Knowing which category of FL one is operating in helps inform design decisions and FL component choices. For example, the model being trained may need to be below a certain size or the memory/compute needs of an FL technique might be prohibitive. A good example of the latter is Ditto, which requires larger compute resources than many other methods.

One Model or a Model Zoo

The final distinction that is highlighted here is whether the model architecture to be trained is the same (homogeneous) across disparate sites or if it differs (heterogeneous). In many settings, the goal is to train a homogeneous model architecture across FL participants. In the context of Horizontal FL, this implies that each client has an identical copy of the architecture with shared feature and label dimensions, as in the figure below.

Homogeneous Architectures
Each client participating in Horizontal FL typically trains the same architecture.
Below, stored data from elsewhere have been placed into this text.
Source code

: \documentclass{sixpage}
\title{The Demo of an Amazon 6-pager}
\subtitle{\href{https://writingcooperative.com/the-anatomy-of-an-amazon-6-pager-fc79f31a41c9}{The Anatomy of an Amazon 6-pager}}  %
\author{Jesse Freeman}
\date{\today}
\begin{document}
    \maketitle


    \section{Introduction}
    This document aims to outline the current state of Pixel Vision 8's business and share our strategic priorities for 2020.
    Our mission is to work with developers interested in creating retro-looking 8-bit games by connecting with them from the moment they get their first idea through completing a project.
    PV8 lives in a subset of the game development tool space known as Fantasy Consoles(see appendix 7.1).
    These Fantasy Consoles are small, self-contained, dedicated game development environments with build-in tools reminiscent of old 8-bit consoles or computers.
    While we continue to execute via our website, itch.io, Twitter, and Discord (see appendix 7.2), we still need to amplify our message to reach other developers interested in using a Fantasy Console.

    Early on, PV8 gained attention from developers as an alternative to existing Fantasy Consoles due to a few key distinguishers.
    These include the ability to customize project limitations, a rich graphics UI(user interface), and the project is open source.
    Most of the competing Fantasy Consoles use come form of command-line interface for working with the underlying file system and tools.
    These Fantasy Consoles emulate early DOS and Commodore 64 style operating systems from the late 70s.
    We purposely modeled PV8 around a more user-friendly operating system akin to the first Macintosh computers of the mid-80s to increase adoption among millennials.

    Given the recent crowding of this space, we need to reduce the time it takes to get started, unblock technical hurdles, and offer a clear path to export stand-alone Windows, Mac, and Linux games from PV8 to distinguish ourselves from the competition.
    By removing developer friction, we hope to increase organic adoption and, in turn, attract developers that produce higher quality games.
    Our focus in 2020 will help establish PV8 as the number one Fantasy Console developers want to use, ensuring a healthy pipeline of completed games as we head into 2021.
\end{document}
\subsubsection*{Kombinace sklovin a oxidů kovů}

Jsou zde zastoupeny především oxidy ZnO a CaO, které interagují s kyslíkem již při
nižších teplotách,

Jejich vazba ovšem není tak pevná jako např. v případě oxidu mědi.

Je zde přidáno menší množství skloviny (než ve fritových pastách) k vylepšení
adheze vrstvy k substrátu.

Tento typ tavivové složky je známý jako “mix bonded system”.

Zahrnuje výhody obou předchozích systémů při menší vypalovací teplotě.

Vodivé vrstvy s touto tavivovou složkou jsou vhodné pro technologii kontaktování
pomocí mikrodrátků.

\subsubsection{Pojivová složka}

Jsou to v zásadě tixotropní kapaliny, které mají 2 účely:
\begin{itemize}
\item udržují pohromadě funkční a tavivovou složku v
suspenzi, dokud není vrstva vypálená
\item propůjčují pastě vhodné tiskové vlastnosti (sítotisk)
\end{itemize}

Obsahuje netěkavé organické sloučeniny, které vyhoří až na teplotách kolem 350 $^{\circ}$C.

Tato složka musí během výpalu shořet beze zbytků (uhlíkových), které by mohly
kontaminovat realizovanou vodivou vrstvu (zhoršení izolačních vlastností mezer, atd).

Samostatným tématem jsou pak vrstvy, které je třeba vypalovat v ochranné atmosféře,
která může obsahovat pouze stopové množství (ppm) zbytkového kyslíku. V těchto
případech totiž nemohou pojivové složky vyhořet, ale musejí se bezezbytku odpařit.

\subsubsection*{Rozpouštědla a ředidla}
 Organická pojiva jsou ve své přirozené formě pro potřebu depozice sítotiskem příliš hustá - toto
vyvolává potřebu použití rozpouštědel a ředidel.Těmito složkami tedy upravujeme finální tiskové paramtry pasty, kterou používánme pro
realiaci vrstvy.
Alternatively, there are FL techniques which aim to federally train collections of heterogeneous architectures across clients.2 That is, each participant in the FL system might be training a different model architecture. Such a setting may arise, for example, if participants would like to benefit from the expanded training data pool offered through Horizontal FL, but want to train their own, proprietary model architecture, rather than a shared model design across all clients. As another example, perhaps certain participants, facing compute constraints, aim to train a model of more manageable size given the resources at their disposal.

Homogeneous Architectures
Model heterogeneous FL attempts to wrangle a zoo of model architectures across participants.

The primary focus of the current pocket references will consider the homogeneous architecture setting. However, there is significant research across each of the different flavors of FL discussed above.


Contributors:

The Role of Clients in Federated Learning

Suggest an Edit

Reading time: 2 min

As discussed in The Different Flavors of Federated Learning, FL is a collection of methods that aim to facilitate training ML models on decentralized training datasets. The entities that house these datasets are often referred to as clients. Any procedures that involve working directly with raw data are typically the responsibility of the clients participating in the FL systems. In addition, clients are only privy to their own local datasets and generally receive no raw data from other participants.

Some FL methods consider the use of related public or synthetic data, potentially modeled after local client data. However, there are often caveats to each of these settings. The former setting is restricted by the assumed existence of relevant public data and the level of "relatedness" can have notable implications in the FL process. In the latter setting, data synthesis has privacy implications that might undermine the goal of keeping data separate in the first place.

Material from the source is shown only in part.